Work request: Among the entries below, find the lines with the word "potřebuje" and return them.

Dataset entries
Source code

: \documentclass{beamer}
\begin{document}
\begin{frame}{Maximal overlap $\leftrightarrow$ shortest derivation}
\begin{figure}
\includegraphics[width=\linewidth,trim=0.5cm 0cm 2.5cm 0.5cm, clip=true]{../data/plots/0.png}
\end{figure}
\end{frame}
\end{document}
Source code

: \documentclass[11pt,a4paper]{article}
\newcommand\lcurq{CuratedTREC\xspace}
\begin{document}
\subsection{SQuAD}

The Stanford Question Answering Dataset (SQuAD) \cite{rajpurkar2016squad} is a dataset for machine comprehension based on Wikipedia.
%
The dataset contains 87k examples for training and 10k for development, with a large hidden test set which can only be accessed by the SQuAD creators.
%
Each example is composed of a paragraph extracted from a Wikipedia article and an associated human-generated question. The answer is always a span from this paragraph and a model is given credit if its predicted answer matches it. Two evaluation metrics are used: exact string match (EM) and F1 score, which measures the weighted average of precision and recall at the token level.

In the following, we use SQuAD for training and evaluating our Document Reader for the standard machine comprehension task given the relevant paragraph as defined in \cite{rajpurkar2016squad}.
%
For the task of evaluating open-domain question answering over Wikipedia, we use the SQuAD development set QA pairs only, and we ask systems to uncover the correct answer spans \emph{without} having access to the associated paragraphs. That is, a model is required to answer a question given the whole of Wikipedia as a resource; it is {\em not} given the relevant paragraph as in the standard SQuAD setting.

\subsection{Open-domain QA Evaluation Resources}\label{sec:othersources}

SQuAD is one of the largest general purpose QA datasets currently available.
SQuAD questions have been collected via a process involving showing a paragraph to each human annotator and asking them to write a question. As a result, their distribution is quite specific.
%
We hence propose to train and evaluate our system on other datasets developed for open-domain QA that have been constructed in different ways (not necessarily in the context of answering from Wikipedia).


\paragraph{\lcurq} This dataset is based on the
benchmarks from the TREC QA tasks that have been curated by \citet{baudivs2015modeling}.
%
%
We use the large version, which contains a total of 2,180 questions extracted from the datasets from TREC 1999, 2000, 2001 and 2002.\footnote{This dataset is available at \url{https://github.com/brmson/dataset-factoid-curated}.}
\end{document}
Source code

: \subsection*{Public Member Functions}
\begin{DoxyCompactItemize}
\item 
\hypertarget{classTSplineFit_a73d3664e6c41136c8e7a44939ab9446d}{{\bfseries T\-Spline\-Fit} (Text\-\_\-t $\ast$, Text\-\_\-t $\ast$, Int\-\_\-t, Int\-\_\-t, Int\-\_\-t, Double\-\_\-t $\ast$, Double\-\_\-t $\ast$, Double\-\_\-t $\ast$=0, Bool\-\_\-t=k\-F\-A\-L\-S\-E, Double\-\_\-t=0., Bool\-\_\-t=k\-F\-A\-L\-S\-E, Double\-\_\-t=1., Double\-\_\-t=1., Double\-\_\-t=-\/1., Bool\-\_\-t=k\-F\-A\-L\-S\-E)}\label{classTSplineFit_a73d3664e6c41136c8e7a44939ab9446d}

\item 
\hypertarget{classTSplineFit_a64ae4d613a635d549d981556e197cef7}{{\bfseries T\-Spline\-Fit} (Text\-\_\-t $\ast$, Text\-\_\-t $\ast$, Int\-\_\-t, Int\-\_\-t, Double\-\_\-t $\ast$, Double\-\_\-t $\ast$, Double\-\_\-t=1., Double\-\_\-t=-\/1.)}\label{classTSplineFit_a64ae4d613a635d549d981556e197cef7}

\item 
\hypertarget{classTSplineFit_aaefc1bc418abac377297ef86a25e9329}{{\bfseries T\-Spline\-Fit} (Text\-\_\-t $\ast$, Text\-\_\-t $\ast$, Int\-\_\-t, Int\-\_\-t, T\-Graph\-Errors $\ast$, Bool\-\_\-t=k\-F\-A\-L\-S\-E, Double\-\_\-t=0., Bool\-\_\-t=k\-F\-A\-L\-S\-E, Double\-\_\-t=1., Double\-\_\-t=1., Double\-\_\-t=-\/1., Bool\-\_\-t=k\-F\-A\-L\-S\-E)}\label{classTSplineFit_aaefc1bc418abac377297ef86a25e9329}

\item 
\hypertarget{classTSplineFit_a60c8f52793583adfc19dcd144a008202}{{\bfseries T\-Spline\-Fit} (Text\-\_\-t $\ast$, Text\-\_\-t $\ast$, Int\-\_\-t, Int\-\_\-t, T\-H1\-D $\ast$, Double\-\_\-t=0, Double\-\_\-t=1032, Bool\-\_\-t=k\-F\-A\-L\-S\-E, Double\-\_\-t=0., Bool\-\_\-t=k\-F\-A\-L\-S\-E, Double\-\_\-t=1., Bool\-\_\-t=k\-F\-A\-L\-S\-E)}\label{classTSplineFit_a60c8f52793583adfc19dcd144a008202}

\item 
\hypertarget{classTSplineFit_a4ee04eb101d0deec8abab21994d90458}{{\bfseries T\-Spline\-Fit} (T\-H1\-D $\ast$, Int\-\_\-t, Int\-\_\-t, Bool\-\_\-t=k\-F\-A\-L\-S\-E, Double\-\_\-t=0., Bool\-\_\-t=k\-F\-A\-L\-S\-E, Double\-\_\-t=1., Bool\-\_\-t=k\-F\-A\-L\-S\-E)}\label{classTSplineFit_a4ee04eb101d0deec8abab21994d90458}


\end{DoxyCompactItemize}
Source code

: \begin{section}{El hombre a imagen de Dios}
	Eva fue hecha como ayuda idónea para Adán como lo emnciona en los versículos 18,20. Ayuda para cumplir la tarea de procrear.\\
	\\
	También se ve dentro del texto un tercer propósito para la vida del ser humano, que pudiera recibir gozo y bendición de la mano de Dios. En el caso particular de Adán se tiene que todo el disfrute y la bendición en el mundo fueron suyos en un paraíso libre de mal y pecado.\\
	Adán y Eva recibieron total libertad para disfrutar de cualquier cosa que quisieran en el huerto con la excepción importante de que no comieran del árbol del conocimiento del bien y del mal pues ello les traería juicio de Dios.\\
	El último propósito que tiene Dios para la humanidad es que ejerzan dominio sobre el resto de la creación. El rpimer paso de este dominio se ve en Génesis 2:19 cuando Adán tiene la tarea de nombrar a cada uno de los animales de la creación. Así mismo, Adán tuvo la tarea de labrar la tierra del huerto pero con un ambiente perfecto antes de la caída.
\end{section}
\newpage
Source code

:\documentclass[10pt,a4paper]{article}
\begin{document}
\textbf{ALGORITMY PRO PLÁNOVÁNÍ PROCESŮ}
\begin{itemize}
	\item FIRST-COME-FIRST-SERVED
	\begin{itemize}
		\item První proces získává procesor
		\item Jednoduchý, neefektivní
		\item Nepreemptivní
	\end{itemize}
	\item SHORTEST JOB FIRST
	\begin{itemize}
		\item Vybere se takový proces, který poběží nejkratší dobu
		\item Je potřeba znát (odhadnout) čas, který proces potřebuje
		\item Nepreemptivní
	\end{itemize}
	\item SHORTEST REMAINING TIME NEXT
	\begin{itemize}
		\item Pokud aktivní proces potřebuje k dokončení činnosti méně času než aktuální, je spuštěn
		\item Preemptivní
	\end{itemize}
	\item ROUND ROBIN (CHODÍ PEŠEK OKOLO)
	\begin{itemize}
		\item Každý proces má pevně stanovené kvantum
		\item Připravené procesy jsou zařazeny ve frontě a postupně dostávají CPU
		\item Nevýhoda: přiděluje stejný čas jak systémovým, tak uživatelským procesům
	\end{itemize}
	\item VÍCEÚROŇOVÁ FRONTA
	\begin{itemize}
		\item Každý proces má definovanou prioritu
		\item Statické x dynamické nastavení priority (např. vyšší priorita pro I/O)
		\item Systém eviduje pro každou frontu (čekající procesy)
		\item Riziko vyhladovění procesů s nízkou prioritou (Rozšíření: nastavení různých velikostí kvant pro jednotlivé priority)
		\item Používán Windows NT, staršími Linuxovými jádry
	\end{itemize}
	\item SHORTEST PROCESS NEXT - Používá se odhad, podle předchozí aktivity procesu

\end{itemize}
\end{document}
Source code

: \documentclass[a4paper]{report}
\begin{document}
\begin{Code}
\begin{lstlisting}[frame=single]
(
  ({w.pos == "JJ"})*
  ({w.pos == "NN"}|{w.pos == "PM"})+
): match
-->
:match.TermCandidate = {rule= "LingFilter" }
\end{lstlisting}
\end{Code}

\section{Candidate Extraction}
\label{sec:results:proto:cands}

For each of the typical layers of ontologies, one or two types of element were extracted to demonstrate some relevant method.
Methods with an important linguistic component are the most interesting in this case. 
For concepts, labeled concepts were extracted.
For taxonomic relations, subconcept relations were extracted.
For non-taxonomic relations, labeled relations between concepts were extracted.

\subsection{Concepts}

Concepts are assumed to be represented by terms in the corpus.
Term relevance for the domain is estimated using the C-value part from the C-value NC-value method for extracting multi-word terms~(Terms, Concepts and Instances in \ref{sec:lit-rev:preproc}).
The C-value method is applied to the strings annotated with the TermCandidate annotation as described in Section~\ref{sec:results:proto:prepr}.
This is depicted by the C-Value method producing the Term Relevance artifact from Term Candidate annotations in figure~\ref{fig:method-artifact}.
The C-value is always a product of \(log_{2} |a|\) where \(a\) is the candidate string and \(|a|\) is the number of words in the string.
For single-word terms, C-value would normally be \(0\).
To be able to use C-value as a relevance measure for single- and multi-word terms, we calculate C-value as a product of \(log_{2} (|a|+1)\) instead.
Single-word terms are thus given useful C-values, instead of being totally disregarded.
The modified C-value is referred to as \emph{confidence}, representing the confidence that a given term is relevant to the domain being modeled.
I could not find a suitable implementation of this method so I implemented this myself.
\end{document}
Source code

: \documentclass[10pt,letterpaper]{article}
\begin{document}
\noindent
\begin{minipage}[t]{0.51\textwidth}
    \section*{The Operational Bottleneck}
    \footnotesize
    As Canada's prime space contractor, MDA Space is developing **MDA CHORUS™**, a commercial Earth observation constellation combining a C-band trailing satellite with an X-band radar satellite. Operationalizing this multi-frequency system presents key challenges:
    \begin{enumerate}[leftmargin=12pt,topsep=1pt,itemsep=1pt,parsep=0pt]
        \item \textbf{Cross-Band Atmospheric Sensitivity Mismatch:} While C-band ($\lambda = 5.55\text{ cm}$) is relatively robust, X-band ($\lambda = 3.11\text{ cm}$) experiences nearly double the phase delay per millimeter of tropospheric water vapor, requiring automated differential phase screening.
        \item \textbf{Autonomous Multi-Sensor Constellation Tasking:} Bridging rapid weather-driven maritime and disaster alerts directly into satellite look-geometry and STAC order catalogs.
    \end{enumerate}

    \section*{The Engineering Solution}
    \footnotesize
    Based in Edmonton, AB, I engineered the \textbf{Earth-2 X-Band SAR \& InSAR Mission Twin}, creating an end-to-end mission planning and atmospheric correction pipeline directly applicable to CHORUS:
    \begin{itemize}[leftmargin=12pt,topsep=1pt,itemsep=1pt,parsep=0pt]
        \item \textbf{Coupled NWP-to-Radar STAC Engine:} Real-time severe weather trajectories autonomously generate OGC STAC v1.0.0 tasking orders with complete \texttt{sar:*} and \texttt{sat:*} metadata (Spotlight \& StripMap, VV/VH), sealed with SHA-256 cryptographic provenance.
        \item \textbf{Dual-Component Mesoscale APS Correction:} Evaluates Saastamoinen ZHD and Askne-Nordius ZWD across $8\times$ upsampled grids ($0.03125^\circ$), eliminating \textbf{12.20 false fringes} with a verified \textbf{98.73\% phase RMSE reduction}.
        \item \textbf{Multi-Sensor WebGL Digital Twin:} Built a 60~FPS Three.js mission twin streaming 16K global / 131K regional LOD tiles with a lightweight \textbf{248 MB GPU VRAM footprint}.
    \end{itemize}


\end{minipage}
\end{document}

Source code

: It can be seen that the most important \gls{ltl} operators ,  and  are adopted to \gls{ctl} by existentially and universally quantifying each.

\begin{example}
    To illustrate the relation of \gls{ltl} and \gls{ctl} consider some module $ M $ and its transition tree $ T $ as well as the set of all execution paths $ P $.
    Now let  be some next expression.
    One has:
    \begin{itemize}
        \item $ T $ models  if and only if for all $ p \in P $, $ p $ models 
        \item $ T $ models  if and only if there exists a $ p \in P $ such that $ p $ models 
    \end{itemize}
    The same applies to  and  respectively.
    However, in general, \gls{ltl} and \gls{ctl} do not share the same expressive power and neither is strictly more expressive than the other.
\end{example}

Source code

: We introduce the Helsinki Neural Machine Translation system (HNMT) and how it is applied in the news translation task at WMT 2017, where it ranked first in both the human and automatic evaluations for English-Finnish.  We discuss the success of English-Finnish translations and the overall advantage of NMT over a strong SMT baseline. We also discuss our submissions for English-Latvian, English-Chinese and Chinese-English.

Result of the task:
		\item Je potřeba znát (odhadnout) čas, který proces potřebuje
		\item Pokud aktivní proces potřebuje k dokončení činnosti méně času než aktuální, je spuštěn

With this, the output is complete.